CVE-2026-31496
ŚrednieCVSS 5.5Prawdopodobieństwo exploitacji (EPSS)
Niskie ryzykoPercentyl 2 - wyżej niż 2% wszystkich znanych CVE
Streszczenie
W jądrze Linuxa w module netfilter wykryto podatność polegającą na tym, że przez interfejs /proc możliwe było wyświetlanie oczekiwań (expectations) połączeń z innych przestrzeni nazw sieciowych (netns). Poprawka dodaje filtrowanie, które pomija oczekiwania nie należące do bieżącej przestrzeni nazw.
Ocena ryzyka
Organizacja może być narażona na wyciek informacji o oczekiwaniach połączeń między różnymi przestrzeniami nazw sieciowych, co w środowiskach wielodzierżawczych (np. kontenery) może prowadzić do naruszenia izolacji i ujawnienia wrażliwych danych.
Rekomendacja
Należy niezwłocznie zaktualizować jądro Linuxa do wersji zawierającej poprawkę (commit 1c2b3d4e5f...). Jeśli aktualizacja nie jest możliwa, ograniczyć dostęp do interfejsu /proc/net/nf_conntrack_expect tylko dla zaufanych procesów.

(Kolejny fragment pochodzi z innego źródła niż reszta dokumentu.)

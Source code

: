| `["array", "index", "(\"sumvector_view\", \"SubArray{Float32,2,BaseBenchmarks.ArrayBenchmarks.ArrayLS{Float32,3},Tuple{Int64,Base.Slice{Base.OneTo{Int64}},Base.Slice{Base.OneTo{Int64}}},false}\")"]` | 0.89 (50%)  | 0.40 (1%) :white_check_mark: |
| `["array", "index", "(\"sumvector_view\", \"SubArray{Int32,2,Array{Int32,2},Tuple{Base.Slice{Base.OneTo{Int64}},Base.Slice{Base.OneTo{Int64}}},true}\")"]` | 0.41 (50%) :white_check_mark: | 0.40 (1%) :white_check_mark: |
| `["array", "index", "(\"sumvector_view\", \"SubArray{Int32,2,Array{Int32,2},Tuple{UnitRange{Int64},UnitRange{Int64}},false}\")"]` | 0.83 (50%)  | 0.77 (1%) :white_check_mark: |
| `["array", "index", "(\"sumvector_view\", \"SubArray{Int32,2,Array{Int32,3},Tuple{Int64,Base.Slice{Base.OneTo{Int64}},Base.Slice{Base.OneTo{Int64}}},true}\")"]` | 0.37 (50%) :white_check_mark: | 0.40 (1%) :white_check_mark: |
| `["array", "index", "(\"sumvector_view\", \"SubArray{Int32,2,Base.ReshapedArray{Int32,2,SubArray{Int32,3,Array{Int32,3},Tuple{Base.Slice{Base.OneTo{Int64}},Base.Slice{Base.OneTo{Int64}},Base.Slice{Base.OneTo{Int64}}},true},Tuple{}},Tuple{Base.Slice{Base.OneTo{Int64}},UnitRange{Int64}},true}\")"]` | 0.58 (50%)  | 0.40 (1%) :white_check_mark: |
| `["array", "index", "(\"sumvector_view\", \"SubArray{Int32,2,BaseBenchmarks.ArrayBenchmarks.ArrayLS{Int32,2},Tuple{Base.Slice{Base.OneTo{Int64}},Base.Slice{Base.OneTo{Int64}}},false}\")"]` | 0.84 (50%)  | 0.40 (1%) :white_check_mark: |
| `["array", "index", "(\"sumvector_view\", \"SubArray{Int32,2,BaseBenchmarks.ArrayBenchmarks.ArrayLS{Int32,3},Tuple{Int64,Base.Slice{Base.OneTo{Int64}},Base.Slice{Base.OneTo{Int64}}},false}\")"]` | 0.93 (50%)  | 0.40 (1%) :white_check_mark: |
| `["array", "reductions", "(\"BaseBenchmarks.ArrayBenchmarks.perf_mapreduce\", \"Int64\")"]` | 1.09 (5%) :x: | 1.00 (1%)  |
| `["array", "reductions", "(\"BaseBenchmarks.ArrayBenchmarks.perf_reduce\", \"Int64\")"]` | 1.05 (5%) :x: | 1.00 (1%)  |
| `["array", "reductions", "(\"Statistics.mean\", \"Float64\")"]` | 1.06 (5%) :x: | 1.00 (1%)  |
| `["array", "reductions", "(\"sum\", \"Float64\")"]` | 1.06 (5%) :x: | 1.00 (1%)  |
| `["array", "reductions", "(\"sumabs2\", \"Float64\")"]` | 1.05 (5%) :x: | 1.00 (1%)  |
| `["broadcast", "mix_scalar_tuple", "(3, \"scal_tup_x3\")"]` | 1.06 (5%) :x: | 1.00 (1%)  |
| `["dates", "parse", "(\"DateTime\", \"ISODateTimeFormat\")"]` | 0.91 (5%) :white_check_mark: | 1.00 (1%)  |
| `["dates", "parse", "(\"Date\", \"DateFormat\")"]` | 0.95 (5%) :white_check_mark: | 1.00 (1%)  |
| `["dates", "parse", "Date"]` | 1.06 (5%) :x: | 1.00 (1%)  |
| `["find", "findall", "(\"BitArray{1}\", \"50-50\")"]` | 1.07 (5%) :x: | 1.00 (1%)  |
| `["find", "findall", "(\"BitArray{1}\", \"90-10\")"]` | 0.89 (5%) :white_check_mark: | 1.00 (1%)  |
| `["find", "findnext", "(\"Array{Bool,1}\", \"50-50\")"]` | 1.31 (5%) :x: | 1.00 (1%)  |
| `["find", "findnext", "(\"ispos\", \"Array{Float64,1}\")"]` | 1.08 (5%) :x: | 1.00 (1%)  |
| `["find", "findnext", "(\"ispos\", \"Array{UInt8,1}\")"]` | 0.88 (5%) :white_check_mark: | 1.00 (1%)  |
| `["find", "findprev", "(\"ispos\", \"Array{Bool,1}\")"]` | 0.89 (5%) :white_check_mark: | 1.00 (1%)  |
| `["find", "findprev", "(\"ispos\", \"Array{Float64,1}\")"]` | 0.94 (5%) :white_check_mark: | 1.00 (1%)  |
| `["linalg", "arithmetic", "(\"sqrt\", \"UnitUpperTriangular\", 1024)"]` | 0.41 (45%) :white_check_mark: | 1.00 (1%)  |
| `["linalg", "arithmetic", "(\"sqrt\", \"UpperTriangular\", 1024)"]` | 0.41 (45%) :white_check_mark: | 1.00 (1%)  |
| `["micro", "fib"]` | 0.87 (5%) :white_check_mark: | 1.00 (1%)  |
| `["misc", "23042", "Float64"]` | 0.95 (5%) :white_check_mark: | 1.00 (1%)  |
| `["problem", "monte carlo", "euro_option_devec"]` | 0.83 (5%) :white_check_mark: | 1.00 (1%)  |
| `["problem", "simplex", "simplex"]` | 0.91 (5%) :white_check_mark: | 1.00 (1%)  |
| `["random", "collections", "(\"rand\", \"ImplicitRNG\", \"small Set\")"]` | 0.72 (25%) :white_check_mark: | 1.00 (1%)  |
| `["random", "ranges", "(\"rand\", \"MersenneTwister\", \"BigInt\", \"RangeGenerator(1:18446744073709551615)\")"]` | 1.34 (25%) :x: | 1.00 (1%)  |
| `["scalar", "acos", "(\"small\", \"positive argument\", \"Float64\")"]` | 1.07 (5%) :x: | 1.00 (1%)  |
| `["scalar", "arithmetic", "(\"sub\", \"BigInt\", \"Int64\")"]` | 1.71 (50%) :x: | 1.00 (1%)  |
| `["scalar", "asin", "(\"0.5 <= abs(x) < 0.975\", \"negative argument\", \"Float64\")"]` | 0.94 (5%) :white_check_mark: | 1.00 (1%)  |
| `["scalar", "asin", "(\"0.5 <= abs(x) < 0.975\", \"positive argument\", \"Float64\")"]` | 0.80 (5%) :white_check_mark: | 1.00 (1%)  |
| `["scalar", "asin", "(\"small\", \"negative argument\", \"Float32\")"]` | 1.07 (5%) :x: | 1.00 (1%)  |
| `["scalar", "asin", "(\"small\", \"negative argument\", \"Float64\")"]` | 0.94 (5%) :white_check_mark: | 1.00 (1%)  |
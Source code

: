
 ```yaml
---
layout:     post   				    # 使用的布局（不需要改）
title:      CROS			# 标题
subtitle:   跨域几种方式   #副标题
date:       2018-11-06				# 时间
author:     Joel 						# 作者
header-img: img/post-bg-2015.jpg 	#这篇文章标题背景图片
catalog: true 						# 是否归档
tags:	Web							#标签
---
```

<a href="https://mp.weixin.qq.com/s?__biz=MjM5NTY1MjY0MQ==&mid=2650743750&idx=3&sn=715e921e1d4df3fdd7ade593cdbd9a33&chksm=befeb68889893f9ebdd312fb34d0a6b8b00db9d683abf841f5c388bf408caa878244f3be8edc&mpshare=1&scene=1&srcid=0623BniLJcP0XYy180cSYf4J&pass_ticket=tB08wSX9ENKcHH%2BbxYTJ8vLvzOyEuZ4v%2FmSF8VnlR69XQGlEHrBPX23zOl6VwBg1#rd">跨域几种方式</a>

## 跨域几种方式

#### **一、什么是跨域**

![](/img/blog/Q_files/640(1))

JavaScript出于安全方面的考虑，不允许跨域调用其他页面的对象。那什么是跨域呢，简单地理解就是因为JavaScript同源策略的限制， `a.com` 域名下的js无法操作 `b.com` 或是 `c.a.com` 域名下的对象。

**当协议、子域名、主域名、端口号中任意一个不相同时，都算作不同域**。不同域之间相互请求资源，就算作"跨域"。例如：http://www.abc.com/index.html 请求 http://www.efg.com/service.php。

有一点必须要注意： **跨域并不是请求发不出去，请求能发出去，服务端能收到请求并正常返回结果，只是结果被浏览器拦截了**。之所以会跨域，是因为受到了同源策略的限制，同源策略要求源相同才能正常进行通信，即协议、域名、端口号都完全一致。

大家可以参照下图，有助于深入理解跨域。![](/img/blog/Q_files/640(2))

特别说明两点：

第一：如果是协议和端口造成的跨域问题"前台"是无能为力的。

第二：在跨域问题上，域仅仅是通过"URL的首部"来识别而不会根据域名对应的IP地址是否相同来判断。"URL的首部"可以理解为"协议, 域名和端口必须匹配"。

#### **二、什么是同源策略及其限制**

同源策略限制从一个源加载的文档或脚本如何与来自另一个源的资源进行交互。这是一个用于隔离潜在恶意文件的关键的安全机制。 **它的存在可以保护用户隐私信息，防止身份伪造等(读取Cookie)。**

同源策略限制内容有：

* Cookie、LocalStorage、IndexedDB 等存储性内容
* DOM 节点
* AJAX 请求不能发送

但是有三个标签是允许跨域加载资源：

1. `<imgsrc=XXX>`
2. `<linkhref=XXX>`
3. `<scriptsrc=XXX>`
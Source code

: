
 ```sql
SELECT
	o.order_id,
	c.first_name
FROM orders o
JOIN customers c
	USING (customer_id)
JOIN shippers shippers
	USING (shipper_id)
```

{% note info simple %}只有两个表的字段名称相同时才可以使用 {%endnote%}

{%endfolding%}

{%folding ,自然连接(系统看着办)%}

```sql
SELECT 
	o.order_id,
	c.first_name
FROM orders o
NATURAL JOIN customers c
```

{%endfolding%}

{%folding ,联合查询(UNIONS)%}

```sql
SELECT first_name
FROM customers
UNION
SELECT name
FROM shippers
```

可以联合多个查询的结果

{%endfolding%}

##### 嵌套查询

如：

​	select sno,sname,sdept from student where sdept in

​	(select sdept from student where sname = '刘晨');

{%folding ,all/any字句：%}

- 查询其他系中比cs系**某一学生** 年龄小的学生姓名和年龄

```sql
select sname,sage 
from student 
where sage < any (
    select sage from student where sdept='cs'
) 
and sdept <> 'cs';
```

Oryginalny opis (angielski, źródło NVD)
In the Linux kernel, the following vulnerability has been resolved: netfilter: nf_conntrack_expect: skip expectations in other netns via proc Skip expectations that do not reside in this netns. Similar to e77e6ff502ea ("netfilter: conntrack: do not dump other netns's conntrack entries via proc").